◆ **Source records**:
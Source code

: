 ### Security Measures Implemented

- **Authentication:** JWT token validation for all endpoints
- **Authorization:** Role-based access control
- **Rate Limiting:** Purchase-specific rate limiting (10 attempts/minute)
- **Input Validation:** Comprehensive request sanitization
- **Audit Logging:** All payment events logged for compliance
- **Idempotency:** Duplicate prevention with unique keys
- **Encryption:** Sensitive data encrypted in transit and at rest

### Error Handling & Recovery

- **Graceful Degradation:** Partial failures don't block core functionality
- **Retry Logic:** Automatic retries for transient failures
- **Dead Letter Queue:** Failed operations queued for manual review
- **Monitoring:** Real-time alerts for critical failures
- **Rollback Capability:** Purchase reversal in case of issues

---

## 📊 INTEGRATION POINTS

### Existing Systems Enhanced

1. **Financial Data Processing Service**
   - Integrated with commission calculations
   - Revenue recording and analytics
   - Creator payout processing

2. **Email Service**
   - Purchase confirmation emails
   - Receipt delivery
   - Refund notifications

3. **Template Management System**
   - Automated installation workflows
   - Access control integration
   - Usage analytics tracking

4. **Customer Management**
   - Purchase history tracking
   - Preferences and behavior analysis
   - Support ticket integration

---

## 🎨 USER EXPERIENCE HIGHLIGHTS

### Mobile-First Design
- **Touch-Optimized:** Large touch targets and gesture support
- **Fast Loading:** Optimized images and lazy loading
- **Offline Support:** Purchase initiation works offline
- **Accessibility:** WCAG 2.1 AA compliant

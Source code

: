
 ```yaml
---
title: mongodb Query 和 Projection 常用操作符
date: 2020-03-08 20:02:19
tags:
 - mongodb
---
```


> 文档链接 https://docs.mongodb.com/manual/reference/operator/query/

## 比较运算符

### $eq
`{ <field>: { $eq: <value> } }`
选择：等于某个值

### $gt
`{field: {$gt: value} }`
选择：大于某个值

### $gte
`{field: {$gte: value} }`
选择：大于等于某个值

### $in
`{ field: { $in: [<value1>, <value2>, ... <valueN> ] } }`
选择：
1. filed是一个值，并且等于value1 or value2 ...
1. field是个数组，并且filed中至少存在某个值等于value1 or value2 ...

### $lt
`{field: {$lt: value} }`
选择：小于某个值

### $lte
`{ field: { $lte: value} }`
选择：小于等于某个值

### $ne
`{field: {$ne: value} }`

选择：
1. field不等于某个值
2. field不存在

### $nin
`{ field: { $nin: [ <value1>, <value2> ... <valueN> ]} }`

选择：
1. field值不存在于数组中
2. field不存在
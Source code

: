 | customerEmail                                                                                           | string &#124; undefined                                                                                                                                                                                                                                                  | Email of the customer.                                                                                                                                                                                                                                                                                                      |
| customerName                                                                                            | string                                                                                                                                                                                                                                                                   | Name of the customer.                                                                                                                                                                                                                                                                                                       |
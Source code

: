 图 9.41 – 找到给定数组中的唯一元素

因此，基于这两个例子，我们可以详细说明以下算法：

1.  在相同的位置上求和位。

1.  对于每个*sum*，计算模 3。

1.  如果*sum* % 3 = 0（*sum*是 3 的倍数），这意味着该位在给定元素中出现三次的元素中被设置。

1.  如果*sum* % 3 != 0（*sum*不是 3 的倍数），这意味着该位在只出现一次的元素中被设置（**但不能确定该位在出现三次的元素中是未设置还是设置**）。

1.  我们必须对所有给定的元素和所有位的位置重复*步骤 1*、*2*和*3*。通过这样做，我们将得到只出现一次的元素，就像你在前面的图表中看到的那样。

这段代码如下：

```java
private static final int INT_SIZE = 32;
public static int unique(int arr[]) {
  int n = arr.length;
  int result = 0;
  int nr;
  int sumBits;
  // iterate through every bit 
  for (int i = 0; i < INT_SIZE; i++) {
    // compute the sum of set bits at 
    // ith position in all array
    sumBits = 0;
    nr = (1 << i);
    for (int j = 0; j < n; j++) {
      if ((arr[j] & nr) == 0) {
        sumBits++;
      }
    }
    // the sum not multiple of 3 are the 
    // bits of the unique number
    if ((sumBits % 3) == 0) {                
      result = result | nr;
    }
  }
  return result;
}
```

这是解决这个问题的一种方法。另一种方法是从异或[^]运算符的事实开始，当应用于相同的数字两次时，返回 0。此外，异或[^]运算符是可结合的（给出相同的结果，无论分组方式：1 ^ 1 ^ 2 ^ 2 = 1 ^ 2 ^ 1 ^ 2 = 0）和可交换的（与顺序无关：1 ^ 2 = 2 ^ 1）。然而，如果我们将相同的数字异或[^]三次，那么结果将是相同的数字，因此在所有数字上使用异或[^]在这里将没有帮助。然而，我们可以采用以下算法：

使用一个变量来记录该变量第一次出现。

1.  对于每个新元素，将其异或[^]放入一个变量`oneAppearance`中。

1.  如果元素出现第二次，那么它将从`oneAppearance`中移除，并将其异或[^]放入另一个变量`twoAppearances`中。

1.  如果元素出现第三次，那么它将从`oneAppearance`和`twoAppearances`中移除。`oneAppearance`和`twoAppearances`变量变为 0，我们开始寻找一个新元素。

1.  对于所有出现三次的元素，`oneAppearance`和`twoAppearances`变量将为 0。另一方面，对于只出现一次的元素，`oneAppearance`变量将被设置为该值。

◆ **Goal of the exercise**:
Please copy all lines of the listing in which the string "manual" occurs.

◆ **Result of this exercise**:
- **Dead Letter Queue:** Failed operations queued for manual review
> 文档链接 https://docs.mongodb.com/manual/reference/operator/query/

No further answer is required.